Many rental companies are struggling to maximize their uptime, meet increased demand and surmount supply chain problems. They can leverage technology and data more to overcome these challenges and drive better decisions, according to leading rental experts appearing on the latest Ritchie Bros. Inside Edge discussion panel.
Fleet data analysis, real-time parts procurement, and machine learning and integration are just a few of the latest technology trends in the rental industry that will help equipment owners successfully navigate 2022, according to the Inside Edge webinar organized by Ritchie Bros. on March 24th.
Featuring expert insights from Guy Cremer, chief procurement officer of Boels Rental; Alexander Schuessler, founder and president of SmartEquip; and Phil Mause, managing director of Rouse Analytics, the lively discussion was designed to highlight how digital solutions and services can help rental companies of all sizes ensure maximum uptime and profitability from their equipment in the midst of the current global supply chain issues.
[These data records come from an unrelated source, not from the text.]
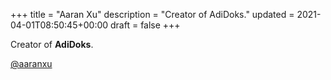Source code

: +++
title = "Aaran Xu"
description = "Creator of AdiDoks."
updated = 2021-04-01T08:50:45+00:00
draft = false
+++

Creator of **AdiDoks**.

[@aaranxu](https://github.com/aaranxu)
The perfect storm of a buoyant construction industry attempting to rebound from the pandemic while faced with long delays in receiving new equipment means that effective utilization is perhaps more critical now than ever. “2022 will be all about doing more with less,” posited Phil Mause. “Companies are struggling to get equipment, so they must maximize the uptime and value they’re getting out of their assets. Strategically deploying them to where they will get the most utilization and the highest return will be critically important.”
Fortunately, one other unique element in play can help – digital tools that were practically unthinkable 20 years ago are now providing invaluable guidance and solutions to help fleet owners optimize operations.
With those supply chain problems in mind, for instance, the decision regarding the best time to dispose of an asset has become increasingly significant of late. Collecting nightly data on over US$70 billion ( €64 billion) of the fleet and US$27 billion (€25 billion) in annual rental transaction volume, Rouse Services provides owners with the most up-to-date valuation of their machines, along with the most profitable point at which time to sell them off. This has traditionally been at six or seven years old for many machines, but when their replacements may not be available for another 6-12 months, could it be wiser to keep them earning rental revenue for another year or two at the risk of encountering more expensive repairs and maintenance down the line?
Many rental companies, like Boels Rental, need to know all the fleet data to calculate the TCO – and a big part of that is the resale value. Before larger maintenance jobs are done, fleet managers want to know how much longer they will have to keep it to make financial sense. Data-driven solutions, for example, the ones that Rouse Services offers, can provide dashboards that make it easier to make those decisions.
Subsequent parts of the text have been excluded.